Btrfs Defragmentation – Is It Dangerous to Defragment Subvolume with Readonly Snapshots?

btrfscopy on writedefragmentation

If you open the defragment section of btrfs-filesystem(8), you will see the following ominous inscription left by the developers:

Warning: Defragmenting with Linux kernel versions < 3.9 or ≥ 3.14-rc2 as well as with Linux stable kernel versions ≥ 3.10.31, ≥ 3.12.12 or ≥ 3.13.4 will break up the ref-links of COW data (for example files copied with cp --reflink, snapshots or de-duplicated data). This may cause considerable increase of space usage depending on the broken up ref-links.

That sounds terrible.
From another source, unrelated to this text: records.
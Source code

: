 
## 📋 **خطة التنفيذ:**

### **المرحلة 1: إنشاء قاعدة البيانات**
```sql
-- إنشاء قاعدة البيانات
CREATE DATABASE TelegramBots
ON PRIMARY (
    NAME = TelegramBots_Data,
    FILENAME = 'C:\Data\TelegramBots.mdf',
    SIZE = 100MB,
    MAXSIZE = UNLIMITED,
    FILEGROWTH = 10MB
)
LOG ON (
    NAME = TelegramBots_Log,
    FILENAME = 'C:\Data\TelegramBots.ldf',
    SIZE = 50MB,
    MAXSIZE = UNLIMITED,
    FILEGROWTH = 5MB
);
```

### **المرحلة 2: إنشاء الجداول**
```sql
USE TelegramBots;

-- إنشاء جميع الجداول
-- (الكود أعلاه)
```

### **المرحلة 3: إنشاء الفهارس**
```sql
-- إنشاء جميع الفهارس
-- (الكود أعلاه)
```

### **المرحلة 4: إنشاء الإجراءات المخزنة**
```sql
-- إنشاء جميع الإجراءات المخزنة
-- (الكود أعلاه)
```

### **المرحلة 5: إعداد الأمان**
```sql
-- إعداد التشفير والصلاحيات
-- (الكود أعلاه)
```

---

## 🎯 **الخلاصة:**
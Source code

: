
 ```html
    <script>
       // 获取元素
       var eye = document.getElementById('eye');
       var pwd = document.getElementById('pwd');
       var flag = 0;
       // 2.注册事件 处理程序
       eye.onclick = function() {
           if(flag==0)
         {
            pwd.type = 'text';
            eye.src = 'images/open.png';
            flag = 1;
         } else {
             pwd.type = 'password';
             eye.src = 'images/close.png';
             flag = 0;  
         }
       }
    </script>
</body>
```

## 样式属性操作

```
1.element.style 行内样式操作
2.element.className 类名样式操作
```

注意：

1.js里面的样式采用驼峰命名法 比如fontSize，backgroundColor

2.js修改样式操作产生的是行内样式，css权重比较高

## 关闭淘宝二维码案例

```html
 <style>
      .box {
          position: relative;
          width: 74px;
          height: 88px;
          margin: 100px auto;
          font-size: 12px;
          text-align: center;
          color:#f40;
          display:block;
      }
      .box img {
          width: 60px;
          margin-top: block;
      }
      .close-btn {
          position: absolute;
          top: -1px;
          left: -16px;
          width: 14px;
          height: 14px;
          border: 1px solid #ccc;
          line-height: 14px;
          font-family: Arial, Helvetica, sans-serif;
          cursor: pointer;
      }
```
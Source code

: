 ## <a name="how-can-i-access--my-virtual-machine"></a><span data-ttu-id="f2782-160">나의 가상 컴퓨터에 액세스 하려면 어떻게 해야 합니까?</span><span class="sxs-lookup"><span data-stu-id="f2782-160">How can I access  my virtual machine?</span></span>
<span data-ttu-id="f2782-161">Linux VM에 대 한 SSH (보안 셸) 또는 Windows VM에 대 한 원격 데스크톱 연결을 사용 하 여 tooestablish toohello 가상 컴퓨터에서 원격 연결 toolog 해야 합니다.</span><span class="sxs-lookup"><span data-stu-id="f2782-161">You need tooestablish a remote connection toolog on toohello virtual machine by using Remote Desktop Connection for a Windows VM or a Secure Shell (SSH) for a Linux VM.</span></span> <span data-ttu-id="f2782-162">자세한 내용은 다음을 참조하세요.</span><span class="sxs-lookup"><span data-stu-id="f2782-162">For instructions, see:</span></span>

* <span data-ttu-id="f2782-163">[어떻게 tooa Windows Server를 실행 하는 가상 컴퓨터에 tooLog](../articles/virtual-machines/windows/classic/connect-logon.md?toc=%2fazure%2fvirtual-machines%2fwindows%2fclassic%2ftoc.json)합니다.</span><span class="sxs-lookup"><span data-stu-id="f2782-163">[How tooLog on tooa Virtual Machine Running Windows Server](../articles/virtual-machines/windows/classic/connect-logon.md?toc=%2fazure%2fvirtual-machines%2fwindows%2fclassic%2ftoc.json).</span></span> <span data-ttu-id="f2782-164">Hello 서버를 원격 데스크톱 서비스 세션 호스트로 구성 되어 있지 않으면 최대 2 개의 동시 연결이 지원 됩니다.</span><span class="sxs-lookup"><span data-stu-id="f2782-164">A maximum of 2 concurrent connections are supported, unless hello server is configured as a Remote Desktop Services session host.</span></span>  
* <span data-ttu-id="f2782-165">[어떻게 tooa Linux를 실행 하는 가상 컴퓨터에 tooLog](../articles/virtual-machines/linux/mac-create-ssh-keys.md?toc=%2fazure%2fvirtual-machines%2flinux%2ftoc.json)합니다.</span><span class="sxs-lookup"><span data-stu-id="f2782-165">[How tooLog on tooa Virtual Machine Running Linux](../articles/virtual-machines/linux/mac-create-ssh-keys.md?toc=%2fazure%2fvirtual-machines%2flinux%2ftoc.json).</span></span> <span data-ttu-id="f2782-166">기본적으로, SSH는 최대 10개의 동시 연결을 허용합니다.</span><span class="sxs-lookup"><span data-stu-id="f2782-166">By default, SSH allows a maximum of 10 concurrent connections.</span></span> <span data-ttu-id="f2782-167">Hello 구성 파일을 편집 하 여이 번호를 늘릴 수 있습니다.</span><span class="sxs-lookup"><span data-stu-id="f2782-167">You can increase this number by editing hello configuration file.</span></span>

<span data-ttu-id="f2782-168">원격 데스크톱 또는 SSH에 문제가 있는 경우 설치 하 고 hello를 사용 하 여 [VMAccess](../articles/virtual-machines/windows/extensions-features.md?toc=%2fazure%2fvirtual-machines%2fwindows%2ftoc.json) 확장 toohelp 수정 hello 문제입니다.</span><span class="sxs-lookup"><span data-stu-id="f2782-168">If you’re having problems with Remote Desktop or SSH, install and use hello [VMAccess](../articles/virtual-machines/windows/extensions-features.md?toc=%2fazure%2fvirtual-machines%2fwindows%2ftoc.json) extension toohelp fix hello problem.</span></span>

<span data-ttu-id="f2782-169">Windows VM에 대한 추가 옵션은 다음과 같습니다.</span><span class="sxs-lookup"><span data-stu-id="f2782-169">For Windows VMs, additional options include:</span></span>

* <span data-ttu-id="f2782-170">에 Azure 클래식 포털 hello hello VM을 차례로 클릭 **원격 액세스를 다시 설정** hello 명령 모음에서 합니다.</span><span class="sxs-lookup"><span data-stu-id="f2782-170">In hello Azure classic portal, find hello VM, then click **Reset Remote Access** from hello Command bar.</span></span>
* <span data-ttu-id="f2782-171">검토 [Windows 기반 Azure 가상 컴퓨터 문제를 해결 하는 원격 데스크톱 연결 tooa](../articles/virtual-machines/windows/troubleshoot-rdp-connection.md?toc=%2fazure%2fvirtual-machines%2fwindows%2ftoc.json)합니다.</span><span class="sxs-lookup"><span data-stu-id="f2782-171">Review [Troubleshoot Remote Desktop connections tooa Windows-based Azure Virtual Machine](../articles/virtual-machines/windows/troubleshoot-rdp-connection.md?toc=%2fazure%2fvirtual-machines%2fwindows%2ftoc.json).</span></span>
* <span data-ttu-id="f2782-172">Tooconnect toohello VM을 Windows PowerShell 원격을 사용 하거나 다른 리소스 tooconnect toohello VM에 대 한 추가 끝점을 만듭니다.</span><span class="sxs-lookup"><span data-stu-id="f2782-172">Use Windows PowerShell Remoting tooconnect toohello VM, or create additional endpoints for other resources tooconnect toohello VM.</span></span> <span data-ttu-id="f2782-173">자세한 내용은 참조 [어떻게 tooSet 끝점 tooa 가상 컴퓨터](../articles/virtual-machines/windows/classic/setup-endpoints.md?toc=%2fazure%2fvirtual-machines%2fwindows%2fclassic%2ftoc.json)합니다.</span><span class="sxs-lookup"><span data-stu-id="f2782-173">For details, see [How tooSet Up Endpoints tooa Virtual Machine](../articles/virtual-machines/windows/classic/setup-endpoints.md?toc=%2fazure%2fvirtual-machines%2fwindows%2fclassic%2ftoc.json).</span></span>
A selling point of btrfs is its ability to create snapshots without copying everything. I mostly create readonly snapshots.

Do the files of readonly snapshots also count as “COW-data” or will parent subvolume deduplication survive without making disk space bloat?

Best Answer

Yes, files in a readonly snapshot count as COW-data and will contribute to disk space bloat caused by defragmenting.

When defragmentation happens, data is copied from the old extents into fewer new extents. The new extents are distinct from the old extents. All other copies of the file (in snapshots, for instance) still point to the old extents. Therefore, you have data bloat.